─── RECORDS PROVIDED ───

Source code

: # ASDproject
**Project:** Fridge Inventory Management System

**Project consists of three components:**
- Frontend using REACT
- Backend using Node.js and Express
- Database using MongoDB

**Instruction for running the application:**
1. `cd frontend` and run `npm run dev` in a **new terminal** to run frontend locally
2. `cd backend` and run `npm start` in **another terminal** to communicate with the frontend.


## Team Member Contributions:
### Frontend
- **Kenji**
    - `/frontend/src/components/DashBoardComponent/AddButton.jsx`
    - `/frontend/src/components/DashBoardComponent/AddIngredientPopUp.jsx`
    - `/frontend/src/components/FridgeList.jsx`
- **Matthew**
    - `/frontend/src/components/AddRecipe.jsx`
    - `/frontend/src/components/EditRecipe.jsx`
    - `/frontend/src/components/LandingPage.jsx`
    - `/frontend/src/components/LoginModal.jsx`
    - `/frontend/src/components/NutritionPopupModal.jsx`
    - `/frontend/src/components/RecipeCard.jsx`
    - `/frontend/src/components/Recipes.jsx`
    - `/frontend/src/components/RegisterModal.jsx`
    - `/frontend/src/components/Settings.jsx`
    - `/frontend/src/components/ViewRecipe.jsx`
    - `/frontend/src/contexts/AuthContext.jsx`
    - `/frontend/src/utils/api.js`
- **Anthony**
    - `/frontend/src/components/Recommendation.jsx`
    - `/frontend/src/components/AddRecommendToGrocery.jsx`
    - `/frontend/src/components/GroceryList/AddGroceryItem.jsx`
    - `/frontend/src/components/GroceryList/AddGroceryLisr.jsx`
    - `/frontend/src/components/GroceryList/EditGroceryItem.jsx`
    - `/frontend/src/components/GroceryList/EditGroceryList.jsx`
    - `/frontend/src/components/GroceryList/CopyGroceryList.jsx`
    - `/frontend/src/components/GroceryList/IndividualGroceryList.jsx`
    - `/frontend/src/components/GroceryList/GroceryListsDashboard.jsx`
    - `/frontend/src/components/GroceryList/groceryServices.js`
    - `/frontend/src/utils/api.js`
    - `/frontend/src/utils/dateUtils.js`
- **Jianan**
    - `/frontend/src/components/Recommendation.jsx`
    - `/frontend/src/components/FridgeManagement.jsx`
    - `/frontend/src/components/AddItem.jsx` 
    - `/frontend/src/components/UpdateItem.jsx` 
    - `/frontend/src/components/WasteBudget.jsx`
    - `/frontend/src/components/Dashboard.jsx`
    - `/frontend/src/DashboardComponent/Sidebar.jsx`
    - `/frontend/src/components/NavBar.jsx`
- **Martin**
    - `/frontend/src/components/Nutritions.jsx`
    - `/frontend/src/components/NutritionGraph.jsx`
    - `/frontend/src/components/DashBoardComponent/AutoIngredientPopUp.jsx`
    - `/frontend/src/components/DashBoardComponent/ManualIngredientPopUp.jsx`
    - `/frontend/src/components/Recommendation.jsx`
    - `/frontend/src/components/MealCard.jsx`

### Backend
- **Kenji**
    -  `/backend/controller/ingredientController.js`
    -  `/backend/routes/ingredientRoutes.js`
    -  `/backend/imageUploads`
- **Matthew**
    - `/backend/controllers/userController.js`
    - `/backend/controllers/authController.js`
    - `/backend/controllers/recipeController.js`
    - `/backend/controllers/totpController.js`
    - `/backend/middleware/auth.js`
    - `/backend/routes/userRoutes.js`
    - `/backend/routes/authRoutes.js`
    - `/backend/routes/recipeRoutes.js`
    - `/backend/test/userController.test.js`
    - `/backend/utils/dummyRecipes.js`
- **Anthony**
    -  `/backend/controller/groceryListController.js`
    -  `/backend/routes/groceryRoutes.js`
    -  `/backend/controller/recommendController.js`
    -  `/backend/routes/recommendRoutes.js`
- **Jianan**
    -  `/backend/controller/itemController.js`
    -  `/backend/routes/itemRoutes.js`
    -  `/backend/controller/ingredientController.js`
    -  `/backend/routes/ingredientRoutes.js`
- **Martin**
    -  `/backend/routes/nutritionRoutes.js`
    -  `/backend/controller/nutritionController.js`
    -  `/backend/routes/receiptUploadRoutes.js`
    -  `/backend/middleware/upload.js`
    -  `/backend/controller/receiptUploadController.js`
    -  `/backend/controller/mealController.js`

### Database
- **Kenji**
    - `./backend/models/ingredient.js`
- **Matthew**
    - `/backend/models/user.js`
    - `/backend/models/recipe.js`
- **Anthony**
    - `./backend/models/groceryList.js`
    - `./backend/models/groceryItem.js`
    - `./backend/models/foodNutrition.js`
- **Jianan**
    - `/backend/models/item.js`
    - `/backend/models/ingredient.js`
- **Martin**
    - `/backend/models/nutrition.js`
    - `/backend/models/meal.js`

───

## PROBLEM TO WORK ON
Wherever a line holds the word "routes", copy that line out of the entries above.

## RESPONSE TO THIS EXERCISE
    -  `/backend/routes/ingredientRoutes.js`
    - `/backend/routes/userRoutes.js`
    - `/backend/routes/authRoutes.js`
    - `/backend/routes/recipeRoutes.js`
    -  `/backend/routes/groceryRoutes.js`
    -  `/backend/routes/recommendRoutes.js`
    -  `/backend/routes/itemRoutes.js`
    -  `/backend/routes/ingredientRoutes.js`
    -  `/backend/routes/nutritionRoutes.js`
    -  `/backend/routes/receiptUploadRoutes.js`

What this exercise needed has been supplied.